I too am mystified by Gnome and Canonical. If they want to compete in the tablet/mobile space then they need to be good at something. Anything will do such as price, freedom, apps, developer productivity, distribution, popularity, localization, tools, privacy, security etc but I can't name a single thing. And the competition is constantly improving - being better than Android/iOS today is useless if you ship in 3 years. Not to mention Mozilla/Firefox are also messing in this space diluting effort and attention even more.
The only thing Gnome and Canonical have to show so far is a homescreen/launcher which is by far the least useful/interesting part of the tablet/mobile experience.
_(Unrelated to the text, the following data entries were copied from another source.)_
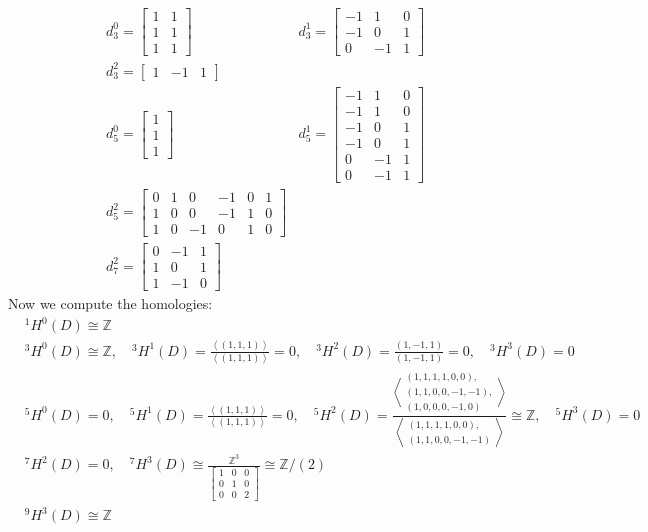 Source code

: \documentclass[11pt]{article}
\theoremstyle{definition}
\newcommand{\gen}[1]{\left\langle #1 \right\rangle}
\begin{document}
        \begin{align*}
            &d_3^0 = \begin{bmatrix} 1&1\\1&1\\1&1 \end{bmatrix} &d_3^1 = \begin{bmatrix} -1 & 1 & 0\\ -1 & 0 & 1\\ 0 & -1 & 1 \end{bmatrix}\\
            &d_3^2 = \begin{bmatrix} 1&-1&1 \end{bmatrix}\\
            &d_5^0 = \begin{bmatrix} 1\\1\\1 \end{bmatrix} &d_5^1 =  \begin{bmatrix} -1&1&0\\-1&1&0\\-1&0&1\\-1&0&1\\0&-1&1\\0&-1&1 \end{bmatrix}\\
            &d_5^2 = \begin{bmatrix} 0&1&0&-1&0&1\\1&0&0&-1&1&0\\1&0&-1&0&1&0 \end{bmatrix}\\
            &d_7^2 = \begin{bmatrix}0&-1&1\\1&0&1\\1&-1&0\end{bmatrix}
        \end{align*}
        Now we compute the homologies:
        \begin{align*}
            &{}^1H^0(D) \cong \mathbb{Z} \\
            &{}^3H^0(D) \cong \mathbb{Z}, \quad {}^3H^1(D) = \frac{\gen{(1,1,1)}}{\gen{(1,1,1)}} = 0, \quad {}^3H^2(D) = \frac{(1,-1,1)}{(1,-1,1)} = 0, \quad {}^3H^3(D) = 0 \\
            &{}^5H^0(D) = 0, \quad {}^5H^1(D) = \frac{\gen{(1,1,1)}}{\gen{(1,1,1)}} = 0, \quad {}^5H^2(D) = \frac{\gen{\substack{(1,1,1,1,0,0),\\(1,1,0,0,-1,-1),\\(1,0,0,0,-1,0)}}}{\gen{\substack{(1,1,1,1,0,0),\\(1,1,0,0,-1,-1)}}} \cong \mathbb{Z}, \quad {}^5H^3(D) = 0\\
            &{}^7H^2(D) = 0, \quad {}^7H^3(D) \cong \frac{\mathbb{Z}^3}{\begin{bmatrix} 1&0&0\\0&1&0\\0&0&2 \end{bmatrix}} \cong \mathbb{Z}/(2)\\
            &{}^9H^3(D) \cong \mathbb{Z}
        \end{align*}
\end{document}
On the being constructive side, what they should be doing is what happened to the GNU project. Do not try to take over the whole world with your stuff all at once. Instead run parts on existing platforms, and provide alternatives or replacements for the other components until it is possible to run completely "native". This way the development effort can be used most effectively, feedback is quick, and you have a working system from day one. What Gnome and Canonical seem to be doing is following the model of Hurd!
> The only thing Gnome and Canonical have to show so far is a homescreen/launcher which is by far the least useful/interesting part of the tablet/mobile experience.
I wish the general public agreed, but the number of awful websites for new desktop wallpapers or icons or mouse pointers or other trivial customisations tells me that a lot of people think the 'home screen interface' is super important, and they don't care (or even know) about other more important things.
Canonical and Gnome have destroyed my previous arguments about the benefits of benign dictators or of directed committees. There's some gentle backlash against Ubuntu (a little bit is from people who know what they're talking about, a lot of it is from people who just don't like the popular Ubuntu) and there's similar backlash against some of the Gnome stuff.
I really wish that tablet / phone / touch interface things were spun off into separate projects, to allow people to continue polishing existing projects rather than focusing on monumental change. That'd allow people to continue using one interface on desktops and the other on tablets. Because they are different, and have different needs, and you can't really kludge one metaphor onto both devices.
That's what KDE has done: the big rewrite of KDE4 let them use the same libraries to power two different shells, for distinct purposes. That's a good way of doing it. Though it does not solve the problem for the rest of the applications.
Once users are happy with everything else, then they turn to customising home screens. If the entire system was only a home screen no one would touch it! (And arguably many are doing personalization rather than customization.)